━━━━━ Supplied data ━━━━━

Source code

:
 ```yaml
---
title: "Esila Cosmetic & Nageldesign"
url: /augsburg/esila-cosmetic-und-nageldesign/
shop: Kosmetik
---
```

━━━━━

Restate all of the data above. Match it word for word.

- **Solution**
Source code

:
 ```yaml
---
title: "Esila Cosmetic & Nageldesign"
url: /augsburg/esila-cosmetic-und-nageldesign/
shop: Kosmetik
---
```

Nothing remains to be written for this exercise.